Monday, February 16, 2009

Have you heard the buzz?

If there is hum or buzz in your audio system diagnosing the cause is often a frustrating task. Begin by asking yourself some questions. Is the hum at 60Hz? If you have a test CD that has a 60Hz tone use that as a reference for comparison. If yes you are certainly dealing with an electrical issue.

If it's only on your phono input. How close is it to other equipment? One thing to always keep in mind is that the signals that phono preamps are dealing with are absolutely tiny. Much smaller than the line out of a CD player for example, about a tenth the size. The wiring in a tone arm and the interconnects that come from the turntable are likewise vulnerable. I ran out of rack space and instead of stacking my phono pre on top of or behind something I placed it on an adjacent book shelf which did two things. First, it made sure that the unit wasn’t close to the power supplies of other components. Second, it kept the interconnects from the ’table to the phono stage away from all of the other cables in the system. You might also try turning off Digital components when listening to the analog front end because they put out a lot of RFI and EMI.

Hum is normally caused by different grounding potentials. Many times it’s because a video monitor that is connected to cable TV is also connected to an audio system. Is your system connected to a video source? The Cable and satellite Companies are required to ground THEIR system and of course the electrical system has it’s own ground already. This, of course leads to the possibility of two different grounding potentials. Electricity, like water flows to the path of least resistance and that is what causes the hum. Another thing to think of with old wiring is that you might have grounded outlets that aren’t properly grounded because the original wiring job is two wires (hot and neutral) and the conversion wasn’t done properly. This can be tested by a $5 tester that can be purchased at any hardware store. It plugs into the outlet and through a series of lights can diagnose bad grounds, hot/neutral swaps, and a number of other conditions.
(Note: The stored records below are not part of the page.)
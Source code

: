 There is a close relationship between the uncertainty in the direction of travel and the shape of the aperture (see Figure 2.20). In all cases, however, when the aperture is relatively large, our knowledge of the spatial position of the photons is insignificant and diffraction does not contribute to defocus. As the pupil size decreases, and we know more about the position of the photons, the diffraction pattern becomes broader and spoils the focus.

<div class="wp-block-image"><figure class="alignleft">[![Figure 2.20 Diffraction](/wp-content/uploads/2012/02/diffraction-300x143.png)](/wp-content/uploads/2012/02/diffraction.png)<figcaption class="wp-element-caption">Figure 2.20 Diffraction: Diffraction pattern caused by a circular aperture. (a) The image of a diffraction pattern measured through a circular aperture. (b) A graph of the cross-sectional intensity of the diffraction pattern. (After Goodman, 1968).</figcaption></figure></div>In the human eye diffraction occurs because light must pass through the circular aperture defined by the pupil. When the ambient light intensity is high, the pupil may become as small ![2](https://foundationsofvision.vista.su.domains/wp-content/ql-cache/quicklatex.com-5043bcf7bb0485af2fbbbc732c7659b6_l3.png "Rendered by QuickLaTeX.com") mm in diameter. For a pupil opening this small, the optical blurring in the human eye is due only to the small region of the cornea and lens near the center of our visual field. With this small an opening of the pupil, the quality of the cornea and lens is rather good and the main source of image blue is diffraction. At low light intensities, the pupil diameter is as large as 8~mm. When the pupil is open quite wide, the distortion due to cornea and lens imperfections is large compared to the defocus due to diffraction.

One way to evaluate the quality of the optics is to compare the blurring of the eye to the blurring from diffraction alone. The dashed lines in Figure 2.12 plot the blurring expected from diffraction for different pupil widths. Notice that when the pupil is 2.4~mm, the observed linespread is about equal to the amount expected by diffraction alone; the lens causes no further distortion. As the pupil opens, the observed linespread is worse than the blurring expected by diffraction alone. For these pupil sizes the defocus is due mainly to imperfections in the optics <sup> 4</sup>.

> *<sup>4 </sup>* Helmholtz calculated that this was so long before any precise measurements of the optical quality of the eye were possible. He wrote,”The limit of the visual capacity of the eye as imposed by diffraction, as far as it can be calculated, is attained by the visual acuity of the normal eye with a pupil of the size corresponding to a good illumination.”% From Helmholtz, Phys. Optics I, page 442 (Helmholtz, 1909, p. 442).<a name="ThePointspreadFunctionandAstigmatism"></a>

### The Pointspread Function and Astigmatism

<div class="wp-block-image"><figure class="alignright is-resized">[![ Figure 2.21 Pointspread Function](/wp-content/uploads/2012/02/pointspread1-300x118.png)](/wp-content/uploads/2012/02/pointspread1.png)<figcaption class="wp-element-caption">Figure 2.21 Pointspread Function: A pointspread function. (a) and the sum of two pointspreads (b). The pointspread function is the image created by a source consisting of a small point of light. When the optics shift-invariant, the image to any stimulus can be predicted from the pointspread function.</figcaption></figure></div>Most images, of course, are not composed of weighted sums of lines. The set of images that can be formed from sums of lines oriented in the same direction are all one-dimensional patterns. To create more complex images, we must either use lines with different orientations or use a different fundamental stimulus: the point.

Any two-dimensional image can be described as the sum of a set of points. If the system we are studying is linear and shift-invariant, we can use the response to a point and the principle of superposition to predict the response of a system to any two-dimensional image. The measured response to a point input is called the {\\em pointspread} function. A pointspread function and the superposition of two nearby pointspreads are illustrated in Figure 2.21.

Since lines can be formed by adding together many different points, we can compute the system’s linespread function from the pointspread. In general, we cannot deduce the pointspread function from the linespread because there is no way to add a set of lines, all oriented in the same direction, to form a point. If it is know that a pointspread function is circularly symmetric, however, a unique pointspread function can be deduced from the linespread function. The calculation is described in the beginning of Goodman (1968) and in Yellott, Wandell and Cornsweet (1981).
It’s a small price to pay for piece of mind

Are the audio outputs of TV, Cable box, or the DVD player hooked up to the audio system? If so the audio cable's ground is introducing the second ground. As a diagnostic step try disconnecting the coaxial cable that carries the TV signal that goes from the wall into the cable box. If the hum goes away then we know that the hum was caused by having two grounds with different potential.

If the ground is the problem try:

Xantech 634-00-This one is only about $9 but it tends to knock out higher TV stations in digital cable systems and negatively affect pay-per-view and movie on demand capabilities. It's cheap enough to try and throw away if it doesn't work. But in my experience it usually causes some kind of problem. I only mention it to present all options.

Mondial Magic Box-It's about $100. Which is expensive by comparison but because of it's greater bandwidth tends not to knock out higher TV stations in digital cable systems. Nor does it usually cause problems with pay-per-view and on demand functions.

Tributaries used to make one but it doesn't look like it's available any more. It worked as well as the Mondial.

1 comment:

Clint said...

Or as Chubby Checker sang: "Do you remember when... things were really hummin'?"